Counsel for the defendants attempt to sustain the action of the trial court upon the ground that the complaint fails to allege facts showing a compliance with the requirements of chapter 572 of the Laws of 1886 with respect to filing a notice of intention to bring the action with the corporation counsel and of section 261 of the Greater New York charter (Laws of 1901, chap. 466, as amd. by Laws of 1907, chap. 677) with respect to the presentation of the claim to the comptroller. It is alleged in the complaint that due notice of the accident and of the claim arising thereunder and of plaintiff’s intention to bring an action was given as required by law to the comptroller and to the corporation counsel and that more than thirty days have elapsed and that the claim has not been adjusted. The record does not show that this objection was taken on the trial. If it had been there taken the allegations of the complaint are sufficient to warrant an amendment to show full compliance with the requirements of these statutory provisions, and, therefore, the objection cannot prevail here.

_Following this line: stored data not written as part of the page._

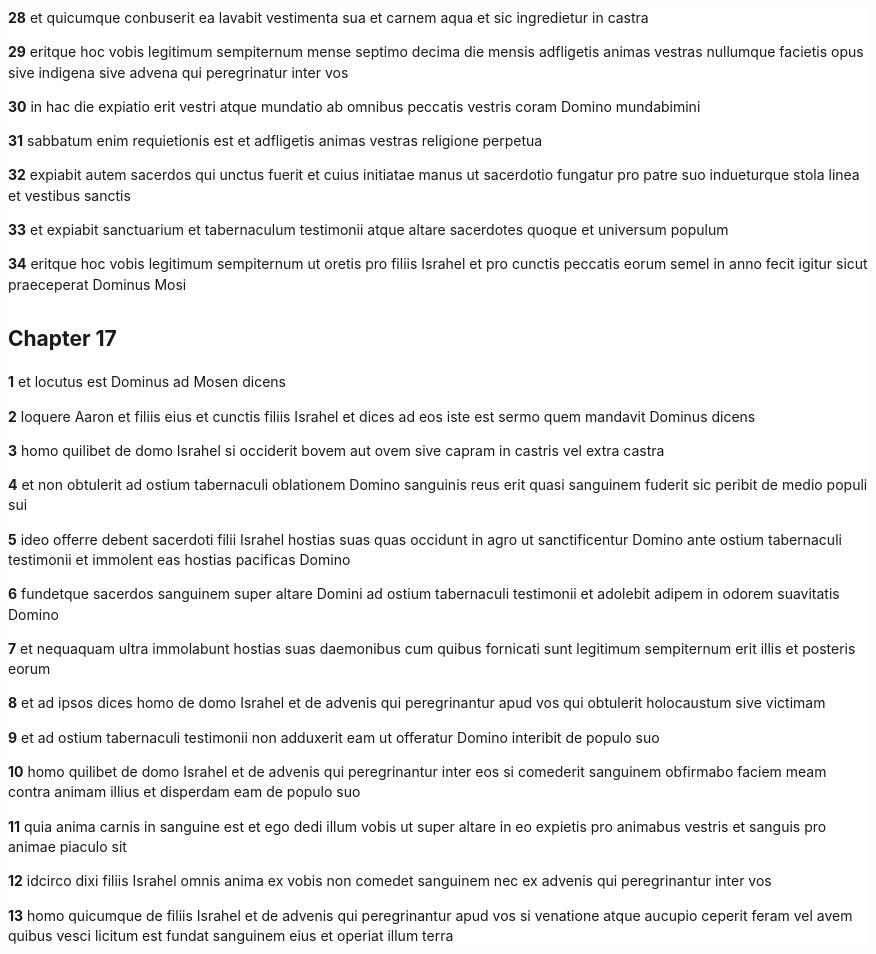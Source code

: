 **28** et quicumque conbuserit ea lavabit vestimenta sua et carnem aqua et sic ingredietur in castra

**29** eritque hoc vobis legitimum sempiternum mense septimo decima die mensis adfligetis animas vestras nullumque facietis opus sive indigena sive advena qui peregrinatur inter vos

**30** in hac die expiatio erit vestri atque mundatio ab omnibus peccatis vestris coram Domino mundabimini

**31** sabbatum enim requietionis est et adfligetis animas vestras religione perpetua

**32** expiabit autem sacerdos qui unctus fuerit et cuius initiatae manus ut sacerdotio fungatur pro patre suo indueturque stola linea et vestibus sanctis

**33** et expiabit sanctuarium et tabernaculum testimonii atque altare sacerdotes quoque et universum populum

**34** eritque hoc vobis legitimum sempiternum ut oretis pro filiis Israhel et pro cunctis peccatis eorum semel in anno fecit igitur sicut praeceperat Dominus Mosi

## Chapter 17

**1** et locutus est Dominus ad Mosen dicens

**2** loquere Aaron et filiis eius et cunctis filiis Israhel et dices ad eos iste est sermo quem mandavit Dominus dicens

**3** homo quilibet de domo Israhel si occiderit bovem aut ovem sive capram in castris vel extra castra

**4** et non obtulerit ad ostium tabernaculi oblationem Domino sanguinis reus erit quasi sanguinem fuderit sic peribit de medio populi sui

**5** ideo offerre debent sacerdoti filii Israhel hostias suas quas occidunt in agro ut sanctificentur Domino ante ostium tabernaculi testimonii et immolent eas hostias pacificas Domino

**6** fundetque sacerdos sanguinem super altare Domini ad ostium tabernaculi testimonii et adolebit adipem in odorem suavitatis Domino

**7** et nequaquam ultra immolabunt hostias suas daemonibus cum quibus fornicati sunt legitimum sempiternum erit illis et posteris eorum

**8** et ad ipsos dices homo de domo Israhel et de advenis qui peregrinantur apud vos qui obtulerit holocaustum sive victimam

**9** et ad ostium tabernaculi testimonii non adduxerit eam ut offeratur Domino interibit de populo suo

**10** homo quilibet de domo Israhel et de advenis qui peregrinantur inter eos si comederit sanguinem obfirmabo faciem meam contra animam illius et disperdam eam de populo suo

**11** quia anima carnis in sanguine est et ego dedi illum vobis ut super altare in eo expietis pro animabus vestris et sanguis pro animae piaculo sit

**12** idcirco dixi filiis Israhel omnis anima ex vobis non comedet sanguinem nec ex advenis qui peregrinantur inter vos

**13** homo quicumque de filiis Israhel et de advenis qui peregrinantur apud vos si venatione atque aucupio ceperit feram vel avem quibus vesci licitum est fundat sanguinem eius et operiat illum terra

On the trial a jury was impaneled and counsel for the plaintiff opened the case. Thereupon counsel for defendants moved separately in behalf of each to dismiss the complaint on the ground that actionable negligence was not shown and in behalf of the city on the further ground that it was not liable for acts or omissions of the board of education. The motions were granted and an exception was duly taken and counsel for plaintiff insisted upon his right to go to trial upon the theory of negligence on the part of each defendant; but he was not permitted to do so and an exception was also taken to the refusal. Counsel for plaintiff now contends that he was entitled to go to the jury not only upon the theory of negligence but also on the ground of liability for a nuisance. After the court dismissed the complaint counsel for plaintiff was not required to ask leave to proceed with the trial, and the rights of his client would have been fully preserved by resting on the exception to the ruling. The only importance to be attached to his request to proceed with the trial is as indicating the theory of the action.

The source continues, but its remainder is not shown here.